Anonmly
Anonmly

Reputation: 161

Shopping Cart and item class in python, issue with accessing objects from one class and using them in another

Attempting to create a program in python 3 that takes object(s) created from one class item to another, shoppingCart. The idea is to create a list of objects created by the item class using the shoppingCartclass, while still being able to access attributes of the item class such as price and quantity.

class item:
    def __init__(self,n,p,q):
        self.name = n
        self.price = p
        self.quantity = q
    def show(self):
        z = (str(self.name))
        print(z)
        self1 =("$")+(str(self.price))
        print(self1)
    def getName(self):
        return self.name
    def getPrice(self):
        return ("$") + str(self.price)
    def getQuantity(self):
        return self.quantity

class shoppingCart:
    def __init__(self, items):
        self.items = []
    def show(self):
        print(self.items)
    def addItem(self,item):
        if item not in self.items:
            self.items.append(item)
        else:
            item.q += 1
    def deleteItem(self,item):
        if item in self.items:
            self.items.remove(item)
        else:
            return print("Not in Cart")
    def checkOut (self):
        total = 0
        for i in self.items:
            price = i[1]
            total += price
        return total
item1 = item("Chocolate",5 ,3)
item2 = item("Bacon",15,1)
item3 =  item("Eggs",2,5)
c = shoppingCart([])
c.addItem(item1)
c.addItem(item2)
c.addItem(item3)
c.show()
print ("You have 3 items in your cart for a total of" (c.checkOut()))
c.removeItem(item3)
print ("You have 2 items in your cart for a total of" (c.checkOut()))
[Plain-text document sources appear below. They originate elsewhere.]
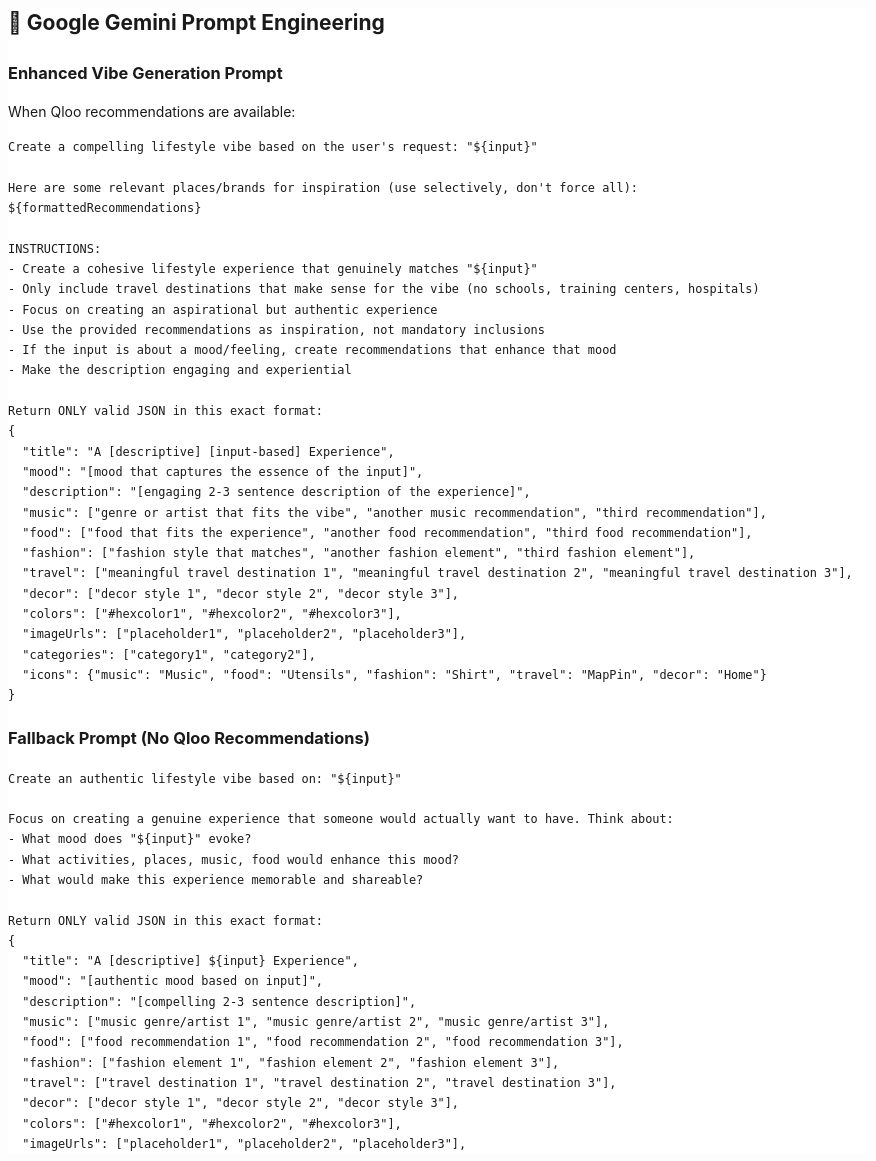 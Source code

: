 ## 🤖 Google Gemini Prompt Engineering

### Enhanced Vibe Generation Prompt

When Qloo recommendations are available:

```
Create a compelling lifestyle vibe based on the user's request: "${input}"

Here are some relevant places/brands for inspiration (use selectively, don't force all):
${formattedRecommendations}

INSTRUCTIONS:
- Create a cohesive lifestyle experience that genuinely matches "${input}"
- Only include travel destinations that make sense for the vibe (no schools, training centers, hospitals)
- Focus on creating an aspirational but authentic experience
- Use the provided recommendations as inspiration, not mandatory inclusions
- If the input is about a mood/feeling, create recommendations that enhance that mood
- Make the description engaging and experiential

Return ONLY valid JSON in this exact format:
{
  "title": "A [descriptive] [input-based] Experience",
  "mood": "[mood that captures the essence of the input]",
  "description": "[engaging 2-3 sentence description of the experience]",
  "music": ["genre or artist that fits the vibe", "another music recommendation", "third recommendation"],
  "food": ["food that fits the experience", "another food recommendation", "third food recommendation"],
  "fashion": ["fashion style that matches", "another fashion element", "third fashion element"],
  "travel": ["meaningful travel destination 1", "meaningful travel destination 2", "meaningful travel destination 3"],
  "decor": ["decor style 1", "decor style 2", "decor style 3"],
  "colors": ["#hexcolor1", "#hexcolor2", "#hexcolor3"],
  "imageUrls": ["placeholder1", "placeholder2", "placeholder3"],
  "categories": ["category1", "category2"],
  "icons": {"music": "Music", "food": "Utensils", "fashion": "Shirt", "travel": "MapPin", "decor": "Home"}
}
```

### Fallback Prompt (No Qloo Recommendations)

```
Create an authentic lifestyle vibe based on: "${input}"

Focus on creating a genuine experience that someone would actually want to have. Think about:
- What mood does "${input}" evoke?
- What activities, places, music, food would enhance this mood?
- What would make this experience memorable and shareable?

Return ONLY valid JSON in this exact format:
{
  "title": "A [descriptive] ${input} Experience", 
  "mood": "[authentic mood based on input]",
  "description": "[compelling 2-3 sentence description]",
  "music": ["music genre/artist 1", "music genre/artist 2", "music genre/artist 3"],
  "food": ["food recommendation 1", "food recommendation 2", "food recommendation 3"],
  "fashion": ["fashion element 1", "fashion element 2", "fashion element 3"],
  "travel": ["travel destination 1", "travel destination 2", "travel destination 3"],
  "decor": ["decor style 1", "decor style 2", "decor style 3"], 
  "colors": ["#hexcolor1", "#hexcolor2", "#hexcolor3"],
  "imageUrls": ["placeholder1", "placeholder2", "placeholder3"],
```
The above code currently creates two errors, firstly, the c.show is printing the IDs of the objects appended to the shopping cart. In addition, the checkOut method creates an error regarding price = i[1] saying that the item object does not support indexing. Alternate solutions to this problem that still bares some resemblance to my original code will be welcome!

Upvotes: 0

Views: 10175

Answers (1)

jonrsharpe
jonrsharpe

Reputation: 122106

First, c.show() prints the list, but you haven't defined __str__ or __repr__ for your classes, so you're stuck with the default representation. Try e.g.

def __str__(self):
    return str(self.name)

Then you can:

print(map(str, self.items))

Alternatively, use your item.show:

for i in self.items:
    i.show()

Second, in checkOut, i is an item, which you can't index into. If you want its price, use dot notation: i.price.